_WORK ITEM_
Exactly the line that contains "在使用装饰者模式时，需要先定义一个待装饰的 Source 类的" and the lines following it to the end of the data are to be reproduced, and nothing more.

(Source data)
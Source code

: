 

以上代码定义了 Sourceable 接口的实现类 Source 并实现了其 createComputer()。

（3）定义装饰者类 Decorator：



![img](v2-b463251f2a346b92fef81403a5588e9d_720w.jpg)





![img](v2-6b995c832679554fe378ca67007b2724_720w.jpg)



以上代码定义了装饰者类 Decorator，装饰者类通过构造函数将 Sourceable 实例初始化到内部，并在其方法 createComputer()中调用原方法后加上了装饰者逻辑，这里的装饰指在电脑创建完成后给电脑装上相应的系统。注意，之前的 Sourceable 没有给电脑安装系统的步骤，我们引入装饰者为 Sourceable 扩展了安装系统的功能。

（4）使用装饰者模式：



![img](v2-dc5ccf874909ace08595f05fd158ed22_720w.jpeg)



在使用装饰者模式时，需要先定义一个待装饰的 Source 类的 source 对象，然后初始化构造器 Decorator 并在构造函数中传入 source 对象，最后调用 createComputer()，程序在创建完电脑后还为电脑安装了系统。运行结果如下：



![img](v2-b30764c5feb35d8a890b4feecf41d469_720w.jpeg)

_TASK SOLUTION_
在使用装饰者模式时，需要先定义一个待装饰的 Source 类的 source 对象，然后初始化构造器 Decorator 并在构造函数中传入 source 对象，最后调用 createComputer()，程序在创建完电脑后还为电脑安装了系统。运行结果如下：



![img](v2-b30764c5feb35d8a890b4feecf41d469_720w.jpeg)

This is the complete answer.